There have been several further international panel studies, all finding serious adverse employment effects. Neumark and Wascher’s (2004) analysis of 17 OECD countries for the period 1975-2000 finds that a 10 per cent increase in the minimum wage leads to a two per cent reduction in the employment rate for younger people (aged 15-24). More recent work by Dolton and Bondiabene (2012) confirms these estimates and also suggests that the impact of minimum wages tends to double during a recession.
Finally, the work by Addison and Ozturk (2012) on a similar sample concentrates on employment outcomes for adult women. They estimate that a 10 per cent increase in the minimum wage will reduce employment by 1.5 per cent.
In sum, while the UK evidence is thinner due to statistical problems, the research overall points to the minimum wage reducing employment as conventional economic theory predicts. In other words, the minimum wage undermines employment for the least productive whilst raising wages for others. The research also suggests that the workers who benefit are the better-off: where there is high unemployment there is heightened competition for jobs, with the better connected workers rather than the poor finding them. Thus, Ahn et al.’s (2011) research shows that, as the minimum wage increases, there is a shift in employment towards teenagers in families with highly educated heads and away from poorer groups.
Morality and new proposals for a ‘living wage’
Going beyond the NMW, the Joseph Rowntree Foundation and others are calling for a ‘living wage’ of £7.45 an hour. This would be achieved by moral persuasion and possibly implicit and explicit government pressure. We are told that ‘the moral pressures are winning out over the economic pressures’. Yet what moral virtue is there in a policy that causes the loss of jobs for low-wage, low-skill workers or which causes the lengthening of unemployment terms? Countries with high minimum wages and/or high social costs - such as France - have high long-term unemployment (nearly half the unemployed have been jobless for longer than a year in France). As unemployment terms lengthen, productivity declines and it becomes ever more difficult for people to find work once priced out by a high minimum wage.
The living wage would be tied only to living costs and median incomes and not to labour market conditions. As we have seen, the unemployment effect of the UK minimum wage has been reduced because of the pragmatism of those setting the rate. The imposition of the living wage – regardless of labour market conditions - would be a recipe for increased long-term unemployment.
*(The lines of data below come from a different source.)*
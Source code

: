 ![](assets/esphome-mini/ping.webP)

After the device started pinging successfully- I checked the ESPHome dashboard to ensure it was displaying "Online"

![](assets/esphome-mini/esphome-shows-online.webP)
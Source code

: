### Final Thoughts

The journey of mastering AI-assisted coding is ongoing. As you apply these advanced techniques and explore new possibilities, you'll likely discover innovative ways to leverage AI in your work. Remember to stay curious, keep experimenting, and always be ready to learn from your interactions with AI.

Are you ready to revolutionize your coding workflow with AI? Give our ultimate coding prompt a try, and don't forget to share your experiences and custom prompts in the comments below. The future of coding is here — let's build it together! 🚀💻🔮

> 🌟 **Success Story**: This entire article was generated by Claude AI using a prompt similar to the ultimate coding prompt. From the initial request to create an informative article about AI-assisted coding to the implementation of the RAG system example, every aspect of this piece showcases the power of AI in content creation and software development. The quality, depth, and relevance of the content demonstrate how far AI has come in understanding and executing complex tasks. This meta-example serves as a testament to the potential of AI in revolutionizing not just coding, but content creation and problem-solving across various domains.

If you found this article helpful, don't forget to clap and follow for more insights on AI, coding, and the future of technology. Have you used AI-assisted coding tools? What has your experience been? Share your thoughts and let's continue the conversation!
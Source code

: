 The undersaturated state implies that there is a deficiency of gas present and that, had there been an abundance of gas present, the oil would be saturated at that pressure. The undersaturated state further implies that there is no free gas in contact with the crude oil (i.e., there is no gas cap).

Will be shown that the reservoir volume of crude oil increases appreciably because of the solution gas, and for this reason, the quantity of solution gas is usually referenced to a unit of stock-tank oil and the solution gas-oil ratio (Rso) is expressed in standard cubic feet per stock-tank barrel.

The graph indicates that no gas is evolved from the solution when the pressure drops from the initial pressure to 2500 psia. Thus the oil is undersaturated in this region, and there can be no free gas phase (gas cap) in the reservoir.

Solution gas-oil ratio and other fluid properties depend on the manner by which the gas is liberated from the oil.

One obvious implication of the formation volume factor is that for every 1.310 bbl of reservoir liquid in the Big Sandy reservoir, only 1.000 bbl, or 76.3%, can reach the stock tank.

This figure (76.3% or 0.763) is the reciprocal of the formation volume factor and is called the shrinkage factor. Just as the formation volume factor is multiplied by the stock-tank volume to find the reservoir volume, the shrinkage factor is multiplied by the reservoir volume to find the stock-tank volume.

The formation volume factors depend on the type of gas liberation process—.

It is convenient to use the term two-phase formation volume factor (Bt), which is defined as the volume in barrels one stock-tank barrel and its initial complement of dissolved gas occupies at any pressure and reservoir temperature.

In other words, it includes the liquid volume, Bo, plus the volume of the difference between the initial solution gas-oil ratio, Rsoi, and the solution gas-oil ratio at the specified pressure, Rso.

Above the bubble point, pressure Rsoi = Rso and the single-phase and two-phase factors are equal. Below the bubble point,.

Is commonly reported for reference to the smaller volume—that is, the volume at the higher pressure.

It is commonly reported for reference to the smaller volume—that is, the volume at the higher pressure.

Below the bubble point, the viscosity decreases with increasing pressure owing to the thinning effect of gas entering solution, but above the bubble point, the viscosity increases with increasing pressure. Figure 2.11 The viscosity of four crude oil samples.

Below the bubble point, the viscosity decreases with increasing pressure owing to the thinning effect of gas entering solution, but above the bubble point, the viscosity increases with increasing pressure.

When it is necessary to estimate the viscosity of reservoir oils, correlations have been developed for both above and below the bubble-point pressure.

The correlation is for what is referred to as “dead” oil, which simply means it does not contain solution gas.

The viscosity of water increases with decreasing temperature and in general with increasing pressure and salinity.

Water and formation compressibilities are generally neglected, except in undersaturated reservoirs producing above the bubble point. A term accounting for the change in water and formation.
A functioning market would have much lower wages in, say, Liverpool than in Cambridge, which would attract business, and relieve poor unemployed people. If the market were allowed to work – which would require lower benefits as well as lower wages, since benefits form a floor under wages - then businesses would move north. Of course, it is difficult to take on the benefit system, but even tax breaks for businesses in development areas would be better than a living wage. The living wage is simply the worst solution to an admitedly serious problem – the high levels of unemployment in the UK.
Pushing wages up for favoured workers in large firms and in government would do nothing for those trapped within our dysfunctional ‘permanent’ welfare system. In fact there are other policies, such as reduced regulation and taxes, that could widen job opportunities and enable unskilled workers to become independent and earn their their own ‘living wages’.